3. Los antihedonistas (sobre todo Rashdall, que le dedica muchas páginas) tratan de refutar el hedonismo refiriéndose a lo que llaman la falacia «histerológica». Cito a Rashdall otra vez: «La psicología hedonista explica el deseo por el placer, mientras que, de hecho, el placer debe su existencia completamente al deseo».[31] Y otra vez: «[el hedonismo] hace de la “satisfacción” esperada la condición del deseo, mientras que el deseo es realmente la condición de la satisfacción».[32]
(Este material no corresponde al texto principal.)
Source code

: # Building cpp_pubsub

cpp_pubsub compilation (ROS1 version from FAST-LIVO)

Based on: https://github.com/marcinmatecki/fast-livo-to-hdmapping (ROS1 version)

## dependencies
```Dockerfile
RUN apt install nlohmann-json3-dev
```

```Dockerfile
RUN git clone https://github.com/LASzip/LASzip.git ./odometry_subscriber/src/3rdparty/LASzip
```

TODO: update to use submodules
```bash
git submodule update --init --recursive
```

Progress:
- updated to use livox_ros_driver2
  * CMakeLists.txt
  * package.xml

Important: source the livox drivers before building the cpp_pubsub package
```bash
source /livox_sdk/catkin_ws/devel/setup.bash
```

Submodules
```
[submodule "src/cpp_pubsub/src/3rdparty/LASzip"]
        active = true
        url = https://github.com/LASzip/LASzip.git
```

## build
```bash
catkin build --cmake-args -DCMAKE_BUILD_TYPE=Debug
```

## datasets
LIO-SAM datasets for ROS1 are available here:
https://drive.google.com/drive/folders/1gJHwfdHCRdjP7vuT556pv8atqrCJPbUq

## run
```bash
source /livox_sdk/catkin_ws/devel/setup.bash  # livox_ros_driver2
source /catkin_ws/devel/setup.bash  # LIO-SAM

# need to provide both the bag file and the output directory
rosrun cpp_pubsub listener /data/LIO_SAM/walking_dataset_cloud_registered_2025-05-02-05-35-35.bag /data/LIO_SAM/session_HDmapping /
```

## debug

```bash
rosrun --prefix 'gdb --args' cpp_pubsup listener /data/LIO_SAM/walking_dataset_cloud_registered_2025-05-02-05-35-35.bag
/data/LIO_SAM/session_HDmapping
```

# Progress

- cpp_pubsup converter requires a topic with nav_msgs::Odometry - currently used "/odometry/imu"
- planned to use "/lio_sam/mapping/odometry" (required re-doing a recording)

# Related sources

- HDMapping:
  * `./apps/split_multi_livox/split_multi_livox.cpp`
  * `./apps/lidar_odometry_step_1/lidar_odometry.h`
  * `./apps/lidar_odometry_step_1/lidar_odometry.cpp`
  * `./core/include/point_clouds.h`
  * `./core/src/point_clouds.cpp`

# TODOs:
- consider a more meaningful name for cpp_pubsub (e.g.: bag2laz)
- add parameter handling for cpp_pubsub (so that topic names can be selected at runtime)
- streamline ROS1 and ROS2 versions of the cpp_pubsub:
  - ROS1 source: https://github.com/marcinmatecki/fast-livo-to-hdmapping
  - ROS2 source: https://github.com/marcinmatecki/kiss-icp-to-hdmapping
Aquí el contraste entre «deseo» y «satisfacción» es de dudosa validez. Se trata de una diferencia verbal más que psicológica. Es simplemente tautológico decir que lo que realmente deseo es la satisfacción de mis deseos. Es verdad que no trataré de satisfacer un deseo, a menos que ya lo tenga. ¡Pero es la satisfacción del deseo, más bien que el deseo en sí mismo, lo que deseo! La objeción de Rashdall se reduce a la trivialidad de que deseamos un placer solo porque lo deseamos. Decir que busco la satisfacción de mis deseos es otra forma de decir que deseo la «felicidad», pues mi felicidad consiste en satisfacer mis deseos.

4. Otra objeción al hedonismo es la que se origina con el obispo Butler. Esta declara que lo que quiero no es «placer», sino alguna cosa específica. Cito otra vez la oración referida hace poco: «Cuando tengo hambre, deseo alimento, no placer». Ya hemos indicado que en ella simplemente se enfatizan los medios específicos por los cuales busco la satisfacción de un deseo específico. No hay ninguna antítesis real aquí: solo una opción entre la declaración concreta y abstracta de la situación.

5. Los antihedonistas procuran desacreditar el hedonismo psicológico, indicando que un hombre a menudo rechaza realizar la acción que parece prometer el placer más inmediato o más intenso. Pero esto no demuestra nada en absoluto sobre el hedonismo psicológico ni, especialmente, sobre el eudemonismo psicológico. Esto puede significar nada más que el hombre busca su mayor placer (o satisfacción o felicidad) en el largo plazo. «Mide» el placer o la satisfacción o la felicidad por la duración, así como por la intensidad.

6. El argumento final contra el hedonismo o eudemonismo psicológico es que los hombres actúan con frecuencia bajo la influencia de meros impulsos, pasión o enojo, y no hacen las cosas calculadamente para proporcionarse el máximo placer, satisfacción o felicidad. Esto es cierto. Pero también lo es que, en sus momentos de calma, es su felicidad duradera lo que busca cada hombre.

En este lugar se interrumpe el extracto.